Accueil » Psychologie » Troubles mentaux » Enfant » Une nouvelle analyse révèle que de nombreux décès excédentaires attribués à des causes naturelles sont en réalité des décès non comptabilisés dus au COVID-19

Une nouvelle étude fournit les données les plus convaincantes à ce jour suggérant que les taux de mortalité excédentaire dus à des maladies chroniques et à d’autres causes naturelles étaient en réalité entraînés par les infections au COVID-19, réfutant les affirmations très médiatisées qui attribuaient ces décès à d’autres facteurs tels que les vaccinations contre le COVID et le logement. -politiques en place.

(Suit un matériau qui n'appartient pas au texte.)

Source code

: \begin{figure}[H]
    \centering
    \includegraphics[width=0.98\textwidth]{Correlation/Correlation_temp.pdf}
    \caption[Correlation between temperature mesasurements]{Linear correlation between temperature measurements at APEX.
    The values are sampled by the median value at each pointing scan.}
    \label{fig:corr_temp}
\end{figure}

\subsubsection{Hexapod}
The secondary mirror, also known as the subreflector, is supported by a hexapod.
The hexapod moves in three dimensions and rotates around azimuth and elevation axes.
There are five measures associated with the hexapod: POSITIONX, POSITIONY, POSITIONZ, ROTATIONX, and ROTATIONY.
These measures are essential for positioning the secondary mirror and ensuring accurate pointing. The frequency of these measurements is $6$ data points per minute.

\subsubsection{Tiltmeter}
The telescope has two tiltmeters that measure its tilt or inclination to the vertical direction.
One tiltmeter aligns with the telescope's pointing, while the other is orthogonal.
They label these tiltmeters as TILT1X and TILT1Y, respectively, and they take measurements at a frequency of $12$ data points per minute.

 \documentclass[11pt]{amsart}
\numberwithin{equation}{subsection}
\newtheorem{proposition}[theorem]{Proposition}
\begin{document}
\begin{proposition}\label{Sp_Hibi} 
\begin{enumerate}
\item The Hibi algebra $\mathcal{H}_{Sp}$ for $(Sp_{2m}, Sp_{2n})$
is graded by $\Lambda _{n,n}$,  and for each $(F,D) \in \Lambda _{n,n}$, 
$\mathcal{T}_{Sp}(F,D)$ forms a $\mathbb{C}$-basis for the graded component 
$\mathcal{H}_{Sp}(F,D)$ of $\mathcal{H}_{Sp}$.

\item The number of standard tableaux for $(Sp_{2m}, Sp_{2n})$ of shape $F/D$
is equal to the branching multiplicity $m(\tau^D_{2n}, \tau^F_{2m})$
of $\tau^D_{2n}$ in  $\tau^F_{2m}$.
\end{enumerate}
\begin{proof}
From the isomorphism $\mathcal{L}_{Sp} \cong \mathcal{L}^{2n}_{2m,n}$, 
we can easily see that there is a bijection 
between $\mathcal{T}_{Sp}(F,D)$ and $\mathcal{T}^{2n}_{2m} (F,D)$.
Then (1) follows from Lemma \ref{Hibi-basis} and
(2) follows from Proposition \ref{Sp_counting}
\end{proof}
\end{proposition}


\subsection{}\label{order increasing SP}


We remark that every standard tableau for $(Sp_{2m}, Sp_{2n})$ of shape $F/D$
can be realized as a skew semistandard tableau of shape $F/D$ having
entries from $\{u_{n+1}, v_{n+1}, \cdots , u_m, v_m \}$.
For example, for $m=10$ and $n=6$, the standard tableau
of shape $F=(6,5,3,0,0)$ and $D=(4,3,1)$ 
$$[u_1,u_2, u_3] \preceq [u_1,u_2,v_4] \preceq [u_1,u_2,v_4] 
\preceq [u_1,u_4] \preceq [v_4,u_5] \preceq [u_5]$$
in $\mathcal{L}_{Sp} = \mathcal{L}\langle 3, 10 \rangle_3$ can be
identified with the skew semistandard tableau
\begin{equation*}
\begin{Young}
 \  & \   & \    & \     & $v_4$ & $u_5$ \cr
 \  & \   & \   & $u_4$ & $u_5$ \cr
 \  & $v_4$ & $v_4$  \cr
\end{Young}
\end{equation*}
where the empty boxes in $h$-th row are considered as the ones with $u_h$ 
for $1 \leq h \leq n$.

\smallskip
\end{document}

Près de 1 170 000 personnes sont mortes du COVID-19 aux États-Unis, selon les décomptes fédéraux officiels, mais plusieurs études sur la surmortalité suggèrent que ces totaux sont largement sous-estimés. Bien que la surmortalité fournisse une estimation des décès qui n’auraient probablement pas eu lieu dans des conditions normales et non pandémiques, il existe encore peu de preuves permettant de savoir si le virus SARS-CoV-2 a contribué à ces décès supplémentaires ou si ces décès ont été causés par d’autres causes. facteurs tels que les perturbations des soins de santé ou les défis socio-économiques.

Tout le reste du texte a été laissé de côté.